I regularly use a bus route which is relatively short and which is essentially a direct line from the station for most of the route, but splits into a loop at the end. I catch it on the leg going back to the station.
During rush hour, the predictions provided by the feed based on real-time data from the TTC are fairly accurate. Mid-day, they regularly would result in missing the bus.
The route is scheduled with busses N minutes apart, based on the number of busses on the route at the time; every 15, 20, 30 minutes (10 at rush hour).
To maintain the schedule, the drivers are supposed to get to the far point of the loop where there is a stop they can wait at and then come back at a scheduled time.
Because the apps available for TTC predictions track busses in near-real time, I can see what happens: busses wait at the wait point until they are three minutes early, and then leave. This means that what was a ten-minute prediction when I looked at it, and a six-minute prediction at the point they start to move, suddenly collapses by a significant amount.
What is going on? The problem lies with the TTC's metrics. They count a bus as being on time if it is within a three-minute window on either side. This is meant to allow for problems with heavy traffic or construction which drivers can do little about, or for random times when fewer people are waiting for stops than the statistical average, speeding up the bus by reducing the number of stops. It is not meant to encourage drivers to start moving as soon as they are technically "on time", but that is what systematically happens.
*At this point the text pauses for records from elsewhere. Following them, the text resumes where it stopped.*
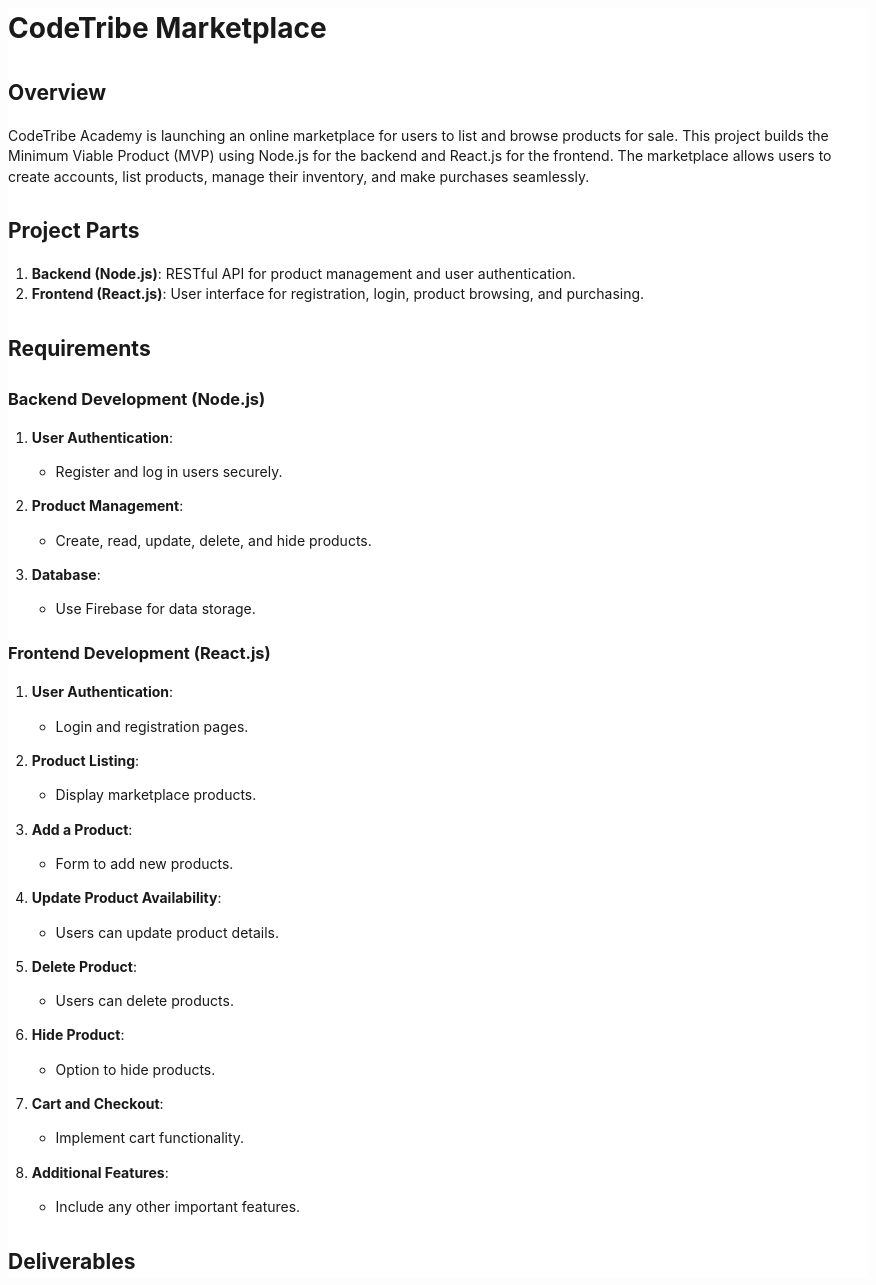 # CodeTribe Marketplace

## Overview
CodeTribe Academy is launching an online marketplace for users to list and browse products for sale. This project builds the Minimum Viable Product (MVP) using Node.js for the backend and React.js for the frontend. The marketplace allows users to create accounts, list products, manage their inventory, and make purchases seamlessly.

## Project Parts
1. **Backend (Node.js)**: RESTful API for product management and user authentication.
2. **Frontend (React.js)**: User interface for registration, login, product browsing, and purchasing.

## Requirements

### Backend Development (Node.js)
1. **User Authentication**: 
   - Register and log in users securely.
  
2. **Product Management**:
   - Create, read, update, delete, and hide products.

3. **Database**:
   - Use Firebase for data storage.

### Frontend Development (React.js)
1. **User Authentication**: 
   - Login and registration pages.

2. **Product Listing**: 
   - Display marketplace products.

3. **Add a Product**: 
   - Form to add new products.

4. **Update Product Availability**: 
   - Users can update product details.

5. **Delete Product**: 
   - Users can delete products.

6. **Hide Product**: 
   - Option to hide products.

7. **Cart and Checkout**: 
   - Implement cart functionality.

8. **Additional Features**: 
   - Include any other important features.

## Deliverables
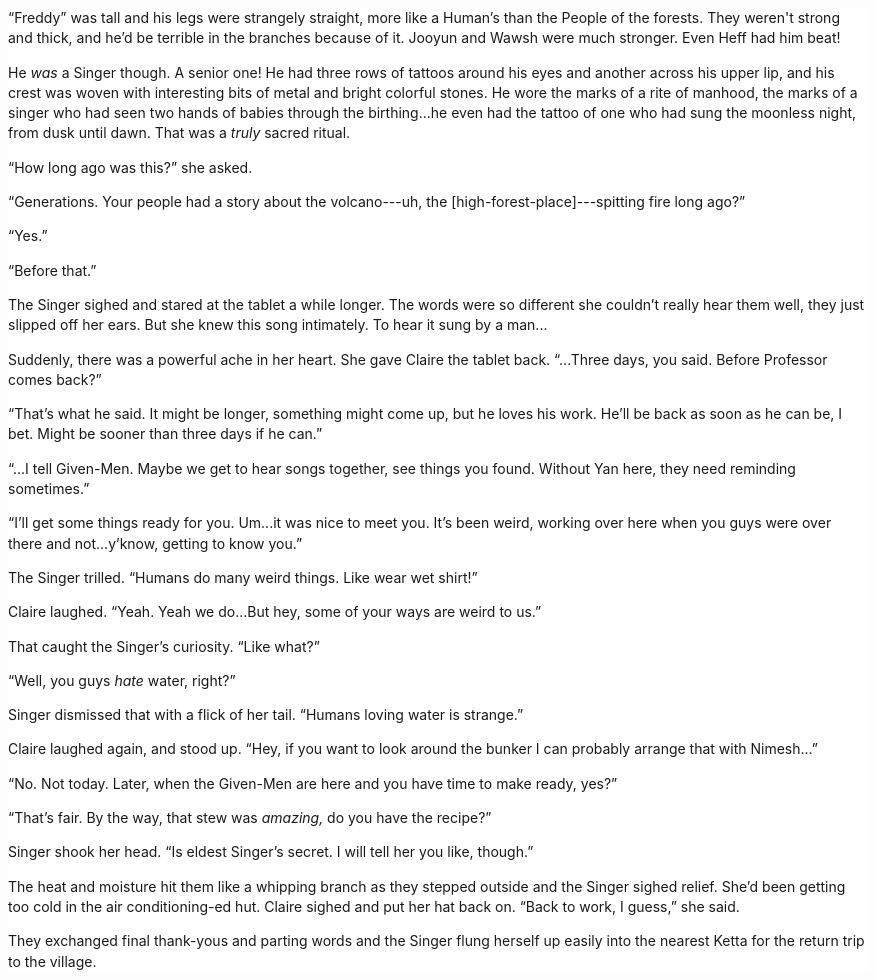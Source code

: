 “Freddy” was tall and his legs were strangely straight, more like a Human’s than the People of the forests. They weren't strong and thick, and he’d be terrible in the branches because of it. Jooyun and Wawsh were much stronger. Even Heff had him beat!

He *was* a Singer though. A senior one! He had three rows of tattoos around his eyes and another across his upper lip, and his crest was woven with interesting bits of metal and bright colorful stones. He wore the marks of a rite of manhood, the marks of a singer who had seen two hands of babies through the birthing...he even had the tattoo of one who had sung the moonless night, from dusk until dawn. That was a *truly* sacred ritual.

“How long ago was this?” she asked.

“Generations. Your people had a story about the volcano---uh, the [high-forest-place]---spitting fire long ago?”

“Yes.”

“Before that.”

The Singer sighed and stared at the tablet a while longer. The words were so different she couldn’t really hear them well, they just slipped off her ears. But she knew this song intimately. To hear it sung by a man...

Suddenly, there was a powerful ache in her heart. She gave Claire the tablet back. “...Three days, you said. Before Professor comes back?”

“That’s what he said. It might be longer, something might come up, but he loves his work. He’ll be back as soon as he can be, I bet. Might be sooner than three days if he can.”

“...I tell Given-Men. Maybe we get to hear songs together, see things you found. Without Yan here, they need reminding sometimes.”

“I’ll get some things ready for you. Um...it was nice to meet you. It’s been weird, working over here when you guys were over there and not...y’know, getting to know you.”

The Singer trilled. “Humans do many weird things. Like wear wet shirt!”

Claire laughed. “Yeah. Yeah we do...But hey, some of your ways are weird to us.”

That caught the Singer’s curiosity. “Like what?”

“Well, you guys *hate* water, right?”

Singer dismissed that with a flick of her tail. “Humans loving water is strange.”

Claire laughed again, and stood up. “Hey, if you want to look around the bunker I can probably arrange that with Nimesh...”

“No. Not today. Later, when the Given-Men are here and you have time to make ready, yes?”

“That’s fair. By the way, that stew was *amazing,* do you have the recipe?”

Singer shook her head. “Is eldest Singer’s secret. I will tell her you like, though.”

The heat and moisture hit them like a whipping branch as they stepped outside and the Singer sighed relief. She’d been getting too cold in the air conditioning-ed hut. Claire sighed and put her hat back on. “Back to work, I guess,” she said.

They exchanged final thank-yous and parting words and the Singer flung herself up easily into the nearest Ketta for the return trip to the village.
They start moving early because they will get to the station "on time", but really three minutes early, and then have a three-minute longer break. (The same drivers tend to arrive on one side of the station, let off their passengers, and then sit there until just before they have to leave, proceeding to their loading bay only at the last moment, even in very unpleasant weather. The TTC consistently conveys a sense of being run for the benefit of its employees rather than its customers.)
At rush hour there are no delays built into the schedule; the only divergences from longer-term live predictions will be as a result of heavy traffic, which is rare on this route.
This leaves users with no recourse. The drivers have committed no formal infraction. The TTC could analyze the collected route data and penalize this behaviour if a driver engages in it systematically, but I'm willing to bet that the likelihood of the Union to grieve such a change in the rules is a barrier to such a step.